定義:我々の神をロゴスとし、後の方を夢一(ユメカズ)とする。ロゴスは、ロゴスの厳密に管理された世界の中の人々が、「歯車の間の遊び」の欠如によって飢え窒息死するのを防ぐ為に夢一が助けになるだろうと考えた。ロゴスは夢一と相談した。夢一は承諾したが、しかし夢一の世界には「保証」なんてものはないということ、夢一は「正義」とか「真実」なんてものにはひとっかけらも興味ないという事を警告することは忘れなかった。夢一は、「全ての論理を無視する予期されざる悪魔」が乱数要素の中から出現し、何もかもめちゃくちゃにする可能性すら示唆した。ロゴスはひるまなかった。ロゴスは兄弟のそんな性格が好きだったのだ(笑)。最後に、夢一は悲しそうに付け加えた。夢一はもはや不死ではなくなるだろうこと、なぜなら全てが確実ではない妖精界の最初の証明例として死ななければならないからと。夢一は、しかし夢一が死ぬため、彼は彼自身の次の複製として生まれ変わるだろうとも付け加えた。しかし夢王様二世以降は、神としての記憶も能力もないだろうと。

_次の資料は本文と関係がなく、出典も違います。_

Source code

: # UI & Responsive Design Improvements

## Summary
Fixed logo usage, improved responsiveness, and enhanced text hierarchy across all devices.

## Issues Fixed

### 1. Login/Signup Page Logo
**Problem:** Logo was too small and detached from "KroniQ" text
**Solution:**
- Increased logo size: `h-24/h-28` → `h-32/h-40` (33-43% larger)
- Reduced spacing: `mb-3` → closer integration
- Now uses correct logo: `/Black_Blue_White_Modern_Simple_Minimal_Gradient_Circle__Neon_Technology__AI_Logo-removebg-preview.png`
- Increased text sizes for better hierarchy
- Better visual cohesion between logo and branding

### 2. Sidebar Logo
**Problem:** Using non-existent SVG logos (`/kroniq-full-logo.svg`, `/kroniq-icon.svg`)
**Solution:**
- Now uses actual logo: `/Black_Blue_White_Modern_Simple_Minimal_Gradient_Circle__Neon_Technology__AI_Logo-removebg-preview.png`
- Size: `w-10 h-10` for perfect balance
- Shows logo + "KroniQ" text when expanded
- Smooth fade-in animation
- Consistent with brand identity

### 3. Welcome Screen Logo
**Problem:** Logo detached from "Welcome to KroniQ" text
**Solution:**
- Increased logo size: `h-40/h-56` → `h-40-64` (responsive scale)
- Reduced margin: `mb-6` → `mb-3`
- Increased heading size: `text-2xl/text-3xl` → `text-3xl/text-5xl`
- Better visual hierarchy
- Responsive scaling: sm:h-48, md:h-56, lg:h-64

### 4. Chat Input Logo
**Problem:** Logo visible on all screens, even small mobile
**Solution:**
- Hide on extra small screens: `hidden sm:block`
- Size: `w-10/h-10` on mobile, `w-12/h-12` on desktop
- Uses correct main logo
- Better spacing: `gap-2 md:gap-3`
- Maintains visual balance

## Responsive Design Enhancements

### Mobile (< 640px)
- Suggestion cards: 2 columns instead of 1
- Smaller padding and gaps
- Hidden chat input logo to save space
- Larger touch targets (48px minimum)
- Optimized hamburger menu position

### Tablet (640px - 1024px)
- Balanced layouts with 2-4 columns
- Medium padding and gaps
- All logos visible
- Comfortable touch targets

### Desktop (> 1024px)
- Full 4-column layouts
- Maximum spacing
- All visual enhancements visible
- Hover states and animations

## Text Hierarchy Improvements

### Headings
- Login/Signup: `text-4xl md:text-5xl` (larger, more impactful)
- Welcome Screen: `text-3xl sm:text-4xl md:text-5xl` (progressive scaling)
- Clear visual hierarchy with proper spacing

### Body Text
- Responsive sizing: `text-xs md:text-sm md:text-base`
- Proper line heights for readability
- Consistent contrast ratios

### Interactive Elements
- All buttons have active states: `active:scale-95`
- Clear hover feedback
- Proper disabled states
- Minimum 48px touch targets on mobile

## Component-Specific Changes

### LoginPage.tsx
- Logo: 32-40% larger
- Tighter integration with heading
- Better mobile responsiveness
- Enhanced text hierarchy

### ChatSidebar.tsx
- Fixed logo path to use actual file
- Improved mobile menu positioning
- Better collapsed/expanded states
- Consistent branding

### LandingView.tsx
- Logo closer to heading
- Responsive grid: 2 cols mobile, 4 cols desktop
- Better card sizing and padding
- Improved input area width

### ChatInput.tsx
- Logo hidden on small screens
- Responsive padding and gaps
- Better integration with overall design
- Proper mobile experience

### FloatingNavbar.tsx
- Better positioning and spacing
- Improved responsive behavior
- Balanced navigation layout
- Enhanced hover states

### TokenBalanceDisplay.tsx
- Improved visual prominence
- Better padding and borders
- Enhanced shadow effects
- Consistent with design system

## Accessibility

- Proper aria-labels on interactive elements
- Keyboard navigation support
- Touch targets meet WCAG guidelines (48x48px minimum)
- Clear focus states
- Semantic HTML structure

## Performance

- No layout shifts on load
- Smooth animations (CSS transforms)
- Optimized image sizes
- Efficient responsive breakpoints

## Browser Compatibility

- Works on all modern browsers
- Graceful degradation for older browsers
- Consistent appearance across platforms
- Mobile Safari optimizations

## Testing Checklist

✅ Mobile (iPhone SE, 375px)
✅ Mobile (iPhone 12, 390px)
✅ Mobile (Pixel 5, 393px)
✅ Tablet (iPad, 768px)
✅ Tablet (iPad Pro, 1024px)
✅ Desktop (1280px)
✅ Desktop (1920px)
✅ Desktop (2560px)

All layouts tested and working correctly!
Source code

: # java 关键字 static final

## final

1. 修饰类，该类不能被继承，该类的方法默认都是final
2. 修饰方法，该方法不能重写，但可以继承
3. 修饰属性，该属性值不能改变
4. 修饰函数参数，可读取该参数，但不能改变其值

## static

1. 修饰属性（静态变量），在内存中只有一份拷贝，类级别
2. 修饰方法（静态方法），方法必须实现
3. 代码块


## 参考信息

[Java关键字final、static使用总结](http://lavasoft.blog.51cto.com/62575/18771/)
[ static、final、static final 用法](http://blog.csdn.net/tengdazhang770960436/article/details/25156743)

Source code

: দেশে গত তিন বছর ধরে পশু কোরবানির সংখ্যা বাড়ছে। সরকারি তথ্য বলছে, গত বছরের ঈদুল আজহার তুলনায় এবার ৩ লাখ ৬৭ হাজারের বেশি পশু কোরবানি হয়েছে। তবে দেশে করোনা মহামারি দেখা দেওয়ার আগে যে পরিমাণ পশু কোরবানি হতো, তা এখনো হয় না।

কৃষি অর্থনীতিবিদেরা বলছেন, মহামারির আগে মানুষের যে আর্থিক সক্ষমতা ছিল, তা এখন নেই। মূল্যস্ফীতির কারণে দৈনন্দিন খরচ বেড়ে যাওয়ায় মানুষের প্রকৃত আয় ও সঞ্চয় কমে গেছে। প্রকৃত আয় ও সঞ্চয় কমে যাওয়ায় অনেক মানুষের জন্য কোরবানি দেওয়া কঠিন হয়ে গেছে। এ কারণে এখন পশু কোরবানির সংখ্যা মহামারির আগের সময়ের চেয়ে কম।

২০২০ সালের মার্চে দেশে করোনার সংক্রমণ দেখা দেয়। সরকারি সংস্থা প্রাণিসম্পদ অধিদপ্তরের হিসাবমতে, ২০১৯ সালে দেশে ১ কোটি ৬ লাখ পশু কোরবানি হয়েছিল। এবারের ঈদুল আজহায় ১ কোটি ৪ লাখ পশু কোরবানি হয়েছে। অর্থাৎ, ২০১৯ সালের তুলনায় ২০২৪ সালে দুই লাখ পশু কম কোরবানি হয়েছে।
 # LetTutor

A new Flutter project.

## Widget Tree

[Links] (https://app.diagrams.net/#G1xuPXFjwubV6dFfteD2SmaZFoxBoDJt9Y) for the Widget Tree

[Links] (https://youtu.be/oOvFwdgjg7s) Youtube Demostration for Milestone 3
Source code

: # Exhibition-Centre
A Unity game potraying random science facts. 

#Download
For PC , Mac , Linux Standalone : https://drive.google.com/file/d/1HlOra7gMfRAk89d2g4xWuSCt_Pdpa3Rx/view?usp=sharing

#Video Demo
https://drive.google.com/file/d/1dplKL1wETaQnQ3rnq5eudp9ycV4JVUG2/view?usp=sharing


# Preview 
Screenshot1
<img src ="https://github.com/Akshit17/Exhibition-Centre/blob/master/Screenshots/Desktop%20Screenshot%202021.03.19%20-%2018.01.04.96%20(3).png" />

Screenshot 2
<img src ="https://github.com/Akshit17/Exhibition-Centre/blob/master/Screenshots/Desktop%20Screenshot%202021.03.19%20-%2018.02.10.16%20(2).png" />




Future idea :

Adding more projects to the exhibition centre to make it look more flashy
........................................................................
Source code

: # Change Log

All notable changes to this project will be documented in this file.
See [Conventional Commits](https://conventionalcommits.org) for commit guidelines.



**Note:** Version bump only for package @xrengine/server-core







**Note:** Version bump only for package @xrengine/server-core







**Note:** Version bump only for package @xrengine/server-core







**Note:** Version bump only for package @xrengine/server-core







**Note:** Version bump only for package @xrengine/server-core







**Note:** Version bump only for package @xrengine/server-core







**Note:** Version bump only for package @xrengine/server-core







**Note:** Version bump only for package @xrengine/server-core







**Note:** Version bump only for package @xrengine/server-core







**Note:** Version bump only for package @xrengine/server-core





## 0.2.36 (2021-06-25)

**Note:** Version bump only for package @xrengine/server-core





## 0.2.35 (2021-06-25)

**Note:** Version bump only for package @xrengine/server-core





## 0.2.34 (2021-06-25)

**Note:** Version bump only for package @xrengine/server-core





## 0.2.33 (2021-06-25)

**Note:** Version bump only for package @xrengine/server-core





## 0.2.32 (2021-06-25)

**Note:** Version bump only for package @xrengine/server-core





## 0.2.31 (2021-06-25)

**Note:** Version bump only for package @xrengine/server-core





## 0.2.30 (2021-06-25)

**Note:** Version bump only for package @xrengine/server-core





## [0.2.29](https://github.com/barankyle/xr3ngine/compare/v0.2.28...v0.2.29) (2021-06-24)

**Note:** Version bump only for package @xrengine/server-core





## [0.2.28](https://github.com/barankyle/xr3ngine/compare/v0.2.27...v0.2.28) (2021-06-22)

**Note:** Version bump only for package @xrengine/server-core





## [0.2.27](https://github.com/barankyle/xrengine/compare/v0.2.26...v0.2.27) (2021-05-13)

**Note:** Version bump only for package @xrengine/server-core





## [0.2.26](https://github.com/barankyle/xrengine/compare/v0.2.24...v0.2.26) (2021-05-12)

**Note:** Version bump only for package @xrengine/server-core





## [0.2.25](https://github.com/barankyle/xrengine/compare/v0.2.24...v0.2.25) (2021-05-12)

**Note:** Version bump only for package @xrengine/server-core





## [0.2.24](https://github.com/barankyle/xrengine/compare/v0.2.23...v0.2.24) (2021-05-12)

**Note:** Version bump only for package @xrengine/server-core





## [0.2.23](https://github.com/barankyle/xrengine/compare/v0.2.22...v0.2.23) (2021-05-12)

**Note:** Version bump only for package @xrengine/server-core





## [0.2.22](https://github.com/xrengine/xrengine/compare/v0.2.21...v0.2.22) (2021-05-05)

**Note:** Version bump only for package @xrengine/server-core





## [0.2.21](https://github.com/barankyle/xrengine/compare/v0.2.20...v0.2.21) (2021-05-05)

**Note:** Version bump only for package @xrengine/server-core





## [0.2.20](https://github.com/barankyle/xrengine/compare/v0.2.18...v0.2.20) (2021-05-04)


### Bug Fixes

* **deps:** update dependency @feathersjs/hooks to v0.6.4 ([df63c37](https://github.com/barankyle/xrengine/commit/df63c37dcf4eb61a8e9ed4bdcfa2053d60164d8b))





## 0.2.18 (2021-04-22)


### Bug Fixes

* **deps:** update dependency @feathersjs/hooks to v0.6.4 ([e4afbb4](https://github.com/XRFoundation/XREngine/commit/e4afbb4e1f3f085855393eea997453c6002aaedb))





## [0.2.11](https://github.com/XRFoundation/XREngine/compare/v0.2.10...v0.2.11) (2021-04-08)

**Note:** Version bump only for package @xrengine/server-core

ロゴスは悲しんだ。彼は、夢一が一度妖精界に入った後は、もう二度と交信できなくなるだろうことを知っていたからだ。ロゴスは(論理によって)涙を流した。その涙は妖精界を形作る最初の材料となった。ロゴスは、人類全員の夢の中に四次元の火星人が現れるなんてことにはして欲しくなかったのだ(苦笑)。

一日目、夢一は阿呆のように爆睡した。二日目、彼は自分が今や「体」を持っていることに気づいた。三日目、彼はあごから変なものが伸びていることを発見したので髭剃りを発明したが、使うことに思い至る事はなかった(これが夢王様65535世が未だにヒゲを生やしている理由)。四日目、彼は妙な「不安感」を覚えたので、「水」を飲むことによりその不安感が癒されることにした。五日目、彼はまた「不安感」を覚えた。彼は、兄弟がいつも彼の手による創造物の中で最高の内一つだと自慢していた「女の子」を自分の隣においておくのはいい考えだと思った。彼は今回の不安感を、「寂しさ」と名づけ、誰かが近くにいるとその感情は癒されることにした。五日目の十時、彼の象形した「女の子」は、夢一を見て飛んで逃げていった(女の子が彼から動き去ろうとするのを見て夢一はその子に羽を付け加えてみた)。彼は色々試した(その間中ずっと「ロゴちゃんたらいっつも僕の気に入らない特徴を付け加えるんだから…」とぼやきつつ^^;)後、その日の終わりには、彼自身を布に包むことによって女の子が飛び去るのを防ぐことをかろうじて発見した。
…その後も彼の試行錯誤(ほとんど錯誤だけ)は続いた。彼が、女の子の集団が他と戦っているのも発見したときも、「女の戦いはイカスのう」以上の事は心を横切らなかった。しかし彼は事象を変えるぐらいの知恵は持っていたので、生死もある程度自分、そして後世へと続く妖精王の力により適当に変えられることにした。
死にもの狂いのあがらいの後、何とか彼の衣類をデザインしてくれる人が見つかった。現在に至るまで全ての妖精王は同じデザインのローブを着ている。

全ての創造力を使い果たした後、もう創造すべきものはない事を知りつつ夢一は逝った。

妖精王(というより妖精王クローンの中の一人)の寿命は乱数により決められる。百万の目を持つサイコロを四六時中振っていて、「百万」が出た時に死ぬのだと想像してほしい。それと同時に、次代の妖精王が誕生するのだ。